The revolution will not be televised. It will not come with slogans and propaganda. People will not march down the street. And it is not coming through the ballot box or electoral college.


The current model of community organizing has run on the same treadmill for the past 30 years - and it's going nowhere. Over those 30 years, the racial wealth gap has grown exponentially, wars of aggression continue, and climate change brings increasingly devastating disasters. People are losing their homes and jobs; leaders are being jailed, co-opted, and assassinated; the roots of imperialism have grown so deep and so intertwined that people can no longer imagine a different kind of world.

Press conferences and protests are played out – Rupert Murdoch does not care about your two-hour police-controlled civil disobedience protest in the lobby of his London office (he was in Miami).
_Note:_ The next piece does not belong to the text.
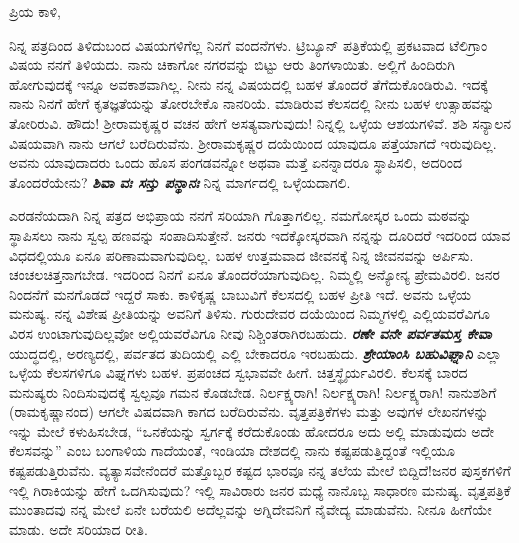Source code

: \noindent
ಪ್ರಿಯ ಕಾಳಿ,

ನಿನ್ನ ಪತ್ರದಿಂದ ತಿಳಿದುಬಂದ ವಿಷಯಗಳಿಗೆಲ್ಲ ನಿನಗೆ ವಂದನೆಗಳು. ಟ್ರಿಬ್ಯೂನ್ ಪತ್ರಿಕೆಯಲ್ಲಿ ಪ್ರಕಟವಾದ ಟೆಲಿಗ್ರಾಂ ವಿಷಯ ನನಗೆ ತಿಳಿಯದು. ನಾನು ಚಿಕಾಗೋ ನಗರವನ್ನು ಬಿಟ್ಟು ಆರು ತಿಂಗಳಾಯಿತು. ಅಲ್ಲಿಗೆ ಹಿಂದಿರುಗಿ ಹೋಗುವುದಕ್ಕೆ ಇನ್ನೂ ಅವಕಾಶವಾಗಿಲ್ಲ. ನೀನು ನನ್ನ ವಿಷಯದಲ್ಲಿ ಬಹಳ ತೊಂದರೆ ತೆಗೆದುಕೊಂಡಿರುವಿ. ಇದಕ್ಕೆ ನಾನು ನಿನಗೆ ಹೇಗೆ ಕೃತಜ್ಞತೆಯನ್ನು ತೋರಬೇಕೊ ನಾನರಿಯೆ. ಮಾಡಿರುವ ಕೆಲಸದಲ್ಲಿ ನೀನು ಬಹಳ ಉತ್ಸಾಹವನ್ನು ತೋರಿರುವಿ. ಹೌದು! ಶ‍್ರೀರಾಮಕೃಷ್ಣರ ವಚನ ಹೇಗೆ ಅಸತ್ಯವಾಗುವುದು! ನಿನ್ನಲ್ಲಿ ಒಳ್ಳೆಯ ಆಶಯಗಳಿವೆ. ಶಶಿ ಸನ್ಯಾಲನ ವಿಷಯವಾಗಿ ನಾನು ಆಗಲೆ ಬರೆದಿರುವೆನು. ಶ‍್ರೀರಾಮಕೃಷ್ಣರ ದಯೆಯಿಂದ ಯಾವುದೂ ಪತ್ತೆಯಾಗದೆ ಇರುವುದಿಲ್ಲ. ಅವನು ಯಾವುದಾದರು ಒಂದು ಹೊಸ ಪಂಗಡವನ್ನೋ ಅಥವಾ ಮತ್ತೆ ಏನನ್ನಾದರೂ ಸ್ಥಾಪಿಸಲಿ, ಅದರಿಂದ ತೊಂದರೆಯೇನು? \textbf{\textit{ಶಿವಾ ವಃ ಸನ್ತು ಪನ್ಥಾನಃ}} ನಿನ್ನ ಮಾರ್ಗದಲ್ಲಿ ಒಳ್ಳೆಯದಾಗಲಿ.

ಎರಡನೆಯದಾಗಿ ನಿನ್ನ ಪತ್ರದ ಅಭಿಪ್ರಾಯ ನನಗೆ ಸರಿಯಾಗಿ ಗೊತ್ತಾಗಲಿಲ್ಲ. ನಮಗೋಸ್ಕರ ಒಂದು ಮಠವನ್ನು ಸ್ಥಾಪಿಸಲು ನಾನು ಸ್ವಲ್ಪ ಹಣವನ್ನು ಸಂಪಾದಿಸುತ್ತೇನೆ. ಜನರು ಇದಕ್ಕೋಸ್ಕರವಾಗಿ ನನ್ನನ್ನು ದೂರಿದರೆ ಇದರಿಂದ ಯಾವ ವಿಧದಲ್ಲಿಯೂ ಏನೂ ಪರಿಣಾಮವಾಗುವುದಿಲ್ಲ. ಬಹಳ ಉತ್ತಮವಾದ ಜೀವನಕ್ಕೆ ನಿನ್ನ ಜೀವನವನ್ನು ಅರ್ಪಿಸು. ಚಂಚಲಚಿತ್ತನಾಗಬೇಡ. ಇದರಿಂದ ನಿನಗೆ ಏನೂ ತೊಂದರೆಯಾಗುವುದಿಲ್ಲ. ನಿಮ್ಮಲ್ಲಿ ಅನ್ಯೋನ್ಯ ಪ್ರೇಮವಿರಲಿ. ಜನರ ನಿಂದನೆಗೆ ಮನಗೊಡದೆ ಇದ್ದರೆ ಸಾಕು. ಕಾಳಿಕೃಷ್ಣ ಬಾಬುವಿಗೆ ಕೆಲಸದಲ್ಲಿ ಬಹಳ ಪ್ರೀತಿ ಇದೆ. ಅವನು ಒಳ್ಳೆಯ ಮನುಷ್ಯ. ನನ್ನ ವಿಶೇಷ ಪ್ರೀತಿಯನ್ನು ಅವನಿಗೆ ತಿಳಿಸು. ಗುರುದೇವರ ದಯೆಯಿಂದ ನಿಮ್ಮಗಳಲ್ಲಿ ಎಲ್ಲಿಯವರೆವಿಗೂ ವಿರಸ ಉಂಟಾಗುವುದಿಲ್ಲವೋ ಅಲ್ಲಿಯವರೆವಿಗೂ ನೀವು ನಿಶ್ಚಿಂತರಾಗಿರಬಹುದು. \textbf{\textit{ರಣೇ ವನೇ ಪರ್ವತಮಸ್ತ ಕೇವಾ}} ಯುದ್ಧದಲ್ಲಿ, ಅರಣ್ಯದಲ್ಲಿ, ಪರ್ವತದ ತುದಿಯಲ್ಲಿ ಎಲ್ಲಿ ಬೇಕಾದರೂ ಇರಬಹುದು. \textbf{\textit{ಶ್ರೇಯಾಂಸಿ ಬಹುವಿಘ್ನಾನಿ\enginline{-}}} ಎಲ್ಲಾ ಒಳ್ಳೆಯ ಕೆಲಸಗಳಿಗೂ ವಿಘ್ನಗಳು ಬಹಳ. ಪ್ರಪಂಚದ ಸ್ವಭಾವವೇ ಹೀಗೆ. ಚಿತ್ತಸ್ಥೈರ್ಯವಿರಲಿ. ಕೆಲಸಕ್ಕೆ ಬಾರದ ಮನುಷ್ಯರು ನಿಂದಿಸುವುದಕ್ಕೆ ಸ್ವಲ್ಪವೂ ಗಮನ ಕೊಡಬೇಡ. ನಿರ್ಲಕ್ಷ್ಯರಾಗಿ! ನಿರ್ಲಕ್ಷ್ಯರಾಗಿ! ನಿರ್ಲಕ್ಷ್ಯರಾಗಿ! ನಾನು\enginline{-}ಶಶಿಗೆ (ರಾಮಕೃಷ್ಣಾನಂದ) ಆಗಲೇ ವಿಷದವಾಗಿ ಕಾಗದ ಬರೆದಿರುವೆನು. ವೃತ್ತಪತ್ರಿಕೆಗಳು ಮತ್ತು ಅವುಗಳ ಲೇಖನಗಳನ್ನು ಇನ್ನು ಮೇಲೆ ಕಳುಹಿಸಬೇಡ, “ಒನಕೆಯನ್ನು ಸ್ವರ್ಗಕ್ಕೆ ಕರೆದುಕೊಂಡು ಹೋದರೂ ಅದು ಅಲ್ಲಿ ಮಾಡುವುದು ಅದೇ ಕೆಲಸವನ್ನು” ಎಂಬ ಬಂಗಾಳಿಯ ಗಾದೆಯಂತೆ, ಇಂಡಿಯಾ ದೇಶದಲ್ಲಿ ನಾನು ಕಷ್ಟಪಡುತ್ತಿದ್ದಂತೆ ಇಲ್ಲಿಯೂ ಕಷ್ಟಪಡುತ್ತಿರುವೆನು. ವ್ಯತ್ಯಾಸವೇನೆಂದರೆ ಮತ್ತೊಬ್ಬರ ಕಷ್ಟದ ಭಾರವೂ ನನ್ನ ತಲೆಯ ಮೇಲೆ ಬಿದ್ದಿದೆ!ಜನರ ಪುಸ್ತಕಗಳಿಗೆ ಇಲ್ಲಿ ಗಿರಾಕಿಯನ್ನು ಹೇಗೆ ಒದಗಿಸುವುದು? ಇಲ್ಲಿ ಸಾವಿರಾರು ಜನರ ಮಧ್ಯೆ ನಾನೊಬ್ಬ ಸಾಧಾರಣ ಮನುಷ್ಯ. ವೃತ್ತಪತ್ರಿಕೆ ಮುಂತಾದವು ನನ್ನ ಮೇಲೆ ಏನೇ ಬರೆಯಲಿ ಅದೆಲ್ಲವನ್ನು ಅಗ್ನಿದೇವನಿಗೆ ನೈವೇದ್ಯ ಮಾಡುವೆನು. ನೀನೂ ಹೀಗೆಯೇ ಮಾಡು. ಅದೇ ಸರಿಯಾದ ರೀತಿ.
Your politics are boring.

Community-based organizations still follow the Saul Alinsky-model of organizing to "building power strategically". Readily accepting and working with the system. Working with an electoral campaign or drafting legislation with the hopes that bank/government/whatever-the-fuck accountability will bring about some real change this time around. Your politics are boring.

Organizers and activists are forced to aim for reform or short-term gains. To "save" a closing school - what about the public school system that is systematically failing poor students of color? Or to publicly shame a corrupt politician - what about the structure of electoral politics that allow organized money to push broad-scale political agendas? To put out fires but never to disarm the arsons. Your politics are boring.

(editor’s note: this is not to say short-term gains are not important - they are because oppressed people are forced to operate on survival mode directly because of structural conditions of concentrated power and wealth.)

It’s easy to point at problems. Most folks could wax about all the fuckery in the world. And many do, regularly. To criticize safely from the sidelines. But what does all of your analysis and critique build towards? Your politics are boring.

The difficult part is creating solutions, viable alternatives, liberated and liberative spaces. Solutions that provide for basic needs and rights – food, shelter, education, work, dignity – apart from the system. And in the process, (re)cultivating (re)creating and (re)building community. Models of such structures exist all about us, we just have to look for them.

The Zapatistas have liberated the state in Chiapas.



The Black Panther Party created the Free Breakfast For Children program.



Freedom schools have educated students all over the country for the past 50 years.



* * * * *

It's abundantly clear to me now that truly liberative organizing comes from the ability to bring folks together to build their own means of sustenance. The same old protest politics are going nowhere. The revolution we dream of is in our hands - it is our responsibility to create the world we need.

When there is no need for "the man" or the state; when we can disengage from capitalism or existing systems of oppression and domination; when we no longer need the system to take care of our needs; when we are no longer cogs in the matrix. Only then are we free, self-determined and autonomous.

Whether it means alternative food systems, collective housing, worker-owned cooperatives, freedom schools... the revolution of daily values and the building blocks of community. To hold our glass up to theirs rather than just merely call their glass dirty. This is the means by which we liberate ourselves and each other.